Ayrıyeten, Fransa’nın soykırımı yapan hükümete silah temin etmesinin ve Fransız askerlerinin Ruanda ordusuna eğitim vermesinin ardında ülkenin etnikçi yaklaşımının olduğu aktarılmıştı.
“ÖNGÖRÜLEBİLİR SOYKIRIMA İMKAN TANINDI”
Ruanda hükümetinin teşebbüsüyle ABD merkezli ‘Levy Firestone Muse’ hukuk firmasının hazırladığı raporda ise, Fransa’nın Ruanda soykırımında önemli sorumluluğu bulunduğu kaydedildi.

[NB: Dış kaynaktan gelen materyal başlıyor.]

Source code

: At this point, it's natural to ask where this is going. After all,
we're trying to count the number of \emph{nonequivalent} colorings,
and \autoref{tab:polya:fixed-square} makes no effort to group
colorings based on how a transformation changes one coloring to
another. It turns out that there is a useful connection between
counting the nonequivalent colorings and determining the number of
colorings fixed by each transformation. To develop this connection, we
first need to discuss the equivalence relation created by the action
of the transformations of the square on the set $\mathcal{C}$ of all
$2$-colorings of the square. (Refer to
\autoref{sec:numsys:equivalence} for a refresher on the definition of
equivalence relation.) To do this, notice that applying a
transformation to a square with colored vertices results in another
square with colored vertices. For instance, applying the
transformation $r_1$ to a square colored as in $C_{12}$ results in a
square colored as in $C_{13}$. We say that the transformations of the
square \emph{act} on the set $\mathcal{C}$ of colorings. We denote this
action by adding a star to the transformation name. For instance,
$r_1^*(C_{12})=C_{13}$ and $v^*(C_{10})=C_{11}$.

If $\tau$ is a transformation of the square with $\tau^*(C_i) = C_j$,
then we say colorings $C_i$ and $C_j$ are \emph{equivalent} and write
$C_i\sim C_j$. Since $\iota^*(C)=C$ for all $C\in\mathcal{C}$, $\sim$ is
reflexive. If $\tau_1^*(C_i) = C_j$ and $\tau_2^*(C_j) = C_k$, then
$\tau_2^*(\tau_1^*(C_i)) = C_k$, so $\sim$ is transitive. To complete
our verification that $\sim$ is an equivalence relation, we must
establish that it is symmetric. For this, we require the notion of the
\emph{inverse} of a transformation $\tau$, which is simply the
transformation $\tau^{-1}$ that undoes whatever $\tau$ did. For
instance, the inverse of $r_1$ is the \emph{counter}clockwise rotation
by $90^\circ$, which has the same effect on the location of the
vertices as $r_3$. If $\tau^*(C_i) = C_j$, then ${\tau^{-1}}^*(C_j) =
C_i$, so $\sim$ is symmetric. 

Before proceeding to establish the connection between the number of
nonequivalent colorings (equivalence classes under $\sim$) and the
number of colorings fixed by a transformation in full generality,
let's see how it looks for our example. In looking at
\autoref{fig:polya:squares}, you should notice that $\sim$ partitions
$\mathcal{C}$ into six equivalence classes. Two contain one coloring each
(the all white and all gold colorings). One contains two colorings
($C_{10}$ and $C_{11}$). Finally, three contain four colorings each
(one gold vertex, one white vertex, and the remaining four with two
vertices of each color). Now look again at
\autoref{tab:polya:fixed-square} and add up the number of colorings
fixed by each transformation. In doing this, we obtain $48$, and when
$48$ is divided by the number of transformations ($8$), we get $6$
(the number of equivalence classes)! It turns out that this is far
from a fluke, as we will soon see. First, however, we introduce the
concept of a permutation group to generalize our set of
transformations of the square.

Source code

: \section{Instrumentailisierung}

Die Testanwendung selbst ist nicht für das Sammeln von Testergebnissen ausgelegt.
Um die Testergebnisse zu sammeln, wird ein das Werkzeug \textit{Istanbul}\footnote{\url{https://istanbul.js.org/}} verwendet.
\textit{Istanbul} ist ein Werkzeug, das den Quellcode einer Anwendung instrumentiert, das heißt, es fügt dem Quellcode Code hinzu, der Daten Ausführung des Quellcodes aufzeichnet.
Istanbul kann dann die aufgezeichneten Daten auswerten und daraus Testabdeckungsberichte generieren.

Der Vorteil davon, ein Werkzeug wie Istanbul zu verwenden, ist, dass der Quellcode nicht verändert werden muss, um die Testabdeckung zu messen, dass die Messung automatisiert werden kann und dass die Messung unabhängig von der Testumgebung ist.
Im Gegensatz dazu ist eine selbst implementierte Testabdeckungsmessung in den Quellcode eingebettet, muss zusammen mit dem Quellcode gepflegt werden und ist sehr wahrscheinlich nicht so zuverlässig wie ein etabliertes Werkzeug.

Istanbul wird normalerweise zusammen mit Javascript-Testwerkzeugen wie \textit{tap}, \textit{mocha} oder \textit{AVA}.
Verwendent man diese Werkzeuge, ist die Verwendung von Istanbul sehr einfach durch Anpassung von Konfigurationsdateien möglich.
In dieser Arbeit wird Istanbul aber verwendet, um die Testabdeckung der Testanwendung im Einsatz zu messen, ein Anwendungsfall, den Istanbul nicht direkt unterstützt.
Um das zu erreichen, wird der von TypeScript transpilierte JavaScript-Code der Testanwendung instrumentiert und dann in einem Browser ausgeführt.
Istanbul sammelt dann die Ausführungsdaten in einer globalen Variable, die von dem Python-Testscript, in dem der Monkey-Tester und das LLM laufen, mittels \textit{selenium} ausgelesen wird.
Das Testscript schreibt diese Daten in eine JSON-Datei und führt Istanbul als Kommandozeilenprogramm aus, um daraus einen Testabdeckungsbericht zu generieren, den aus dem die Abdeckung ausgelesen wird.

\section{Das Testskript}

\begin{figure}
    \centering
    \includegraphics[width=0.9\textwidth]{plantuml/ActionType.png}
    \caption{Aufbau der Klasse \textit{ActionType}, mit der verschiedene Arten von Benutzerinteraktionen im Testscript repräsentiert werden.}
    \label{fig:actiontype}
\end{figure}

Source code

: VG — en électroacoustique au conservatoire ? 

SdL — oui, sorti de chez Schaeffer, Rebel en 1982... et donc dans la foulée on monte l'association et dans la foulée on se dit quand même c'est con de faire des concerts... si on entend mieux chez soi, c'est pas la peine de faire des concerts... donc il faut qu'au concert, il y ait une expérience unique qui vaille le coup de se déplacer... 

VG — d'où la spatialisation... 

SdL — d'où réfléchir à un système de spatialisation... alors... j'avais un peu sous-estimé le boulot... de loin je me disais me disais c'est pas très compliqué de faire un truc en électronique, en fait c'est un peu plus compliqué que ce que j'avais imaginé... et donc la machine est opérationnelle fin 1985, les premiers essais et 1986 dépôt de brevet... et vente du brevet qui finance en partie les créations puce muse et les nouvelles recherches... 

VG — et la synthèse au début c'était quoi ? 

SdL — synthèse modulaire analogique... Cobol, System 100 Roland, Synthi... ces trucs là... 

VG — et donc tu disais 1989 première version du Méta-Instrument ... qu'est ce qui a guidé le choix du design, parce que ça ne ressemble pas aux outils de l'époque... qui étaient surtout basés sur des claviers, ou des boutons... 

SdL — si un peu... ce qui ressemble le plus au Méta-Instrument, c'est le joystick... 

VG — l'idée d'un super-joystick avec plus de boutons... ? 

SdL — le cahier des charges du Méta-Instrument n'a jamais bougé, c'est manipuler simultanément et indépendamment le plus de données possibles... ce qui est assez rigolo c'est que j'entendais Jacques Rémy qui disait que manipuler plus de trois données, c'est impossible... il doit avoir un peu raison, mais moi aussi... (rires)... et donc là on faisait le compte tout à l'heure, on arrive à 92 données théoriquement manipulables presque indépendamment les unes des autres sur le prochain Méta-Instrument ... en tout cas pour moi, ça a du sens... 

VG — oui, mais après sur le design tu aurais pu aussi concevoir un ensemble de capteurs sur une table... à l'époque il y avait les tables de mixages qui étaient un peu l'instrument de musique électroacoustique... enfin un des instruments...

Fransız hükümetinin Hutu rejiminin soykırım gündeminden habersiz olmadığı, öngörülebilir bir soykırıma imkan tanıdığı vurgulandı.
RUANDA’DA SOYKIRIM
Ruanda’da 1994’te Hutular, Tutsileri devrin Devlet Lideri Juvenal Habyarimana’nın uçağının düşmesinden sorumlu tuttu.
Bu olay üzerine Tutsilere karşı soykırım başlatıldı.
Ülkede 100 gün süren katliamda 800 binden fazla Tutsi öldürüldü.
Fransa ise soykırımı yapan Hutu hükümetinin uzun müddet destekçisi oldu.
SOYKIRIMCILAR SİLAH VE MÜHİMMAT TAKVİYESİ SAĞLADI
Fransa, 23 Haziran 1994’te ülkenin güneybatısında sığınmacılar için inançlı bölge oluşturmak hedefiyle Turkuaz Operasyonu’nu başlatmıştı.
Fransa, soykırımı engellemek yerine soykırımcılara silah ve mühimmat takviyesi sağladığı için kınanmıştı.
DİPLOMATİK TELGRAF ORTAYA ÇIKMIŞTI
Hutu hükümetine, Fransız ordusunun denetimi altında olan bölgeden kaçması için buyruk verdiği diplomatik telgraf ortaya çıkmıştı.
Mitterrand, Le Figaro gazetesine 1998’de verdiği mülakatta ise şu tabirleri kullanmıştı:
“O ülkelerde bir soykırım yaşanması o kadar da kıymetli bir şey değil.”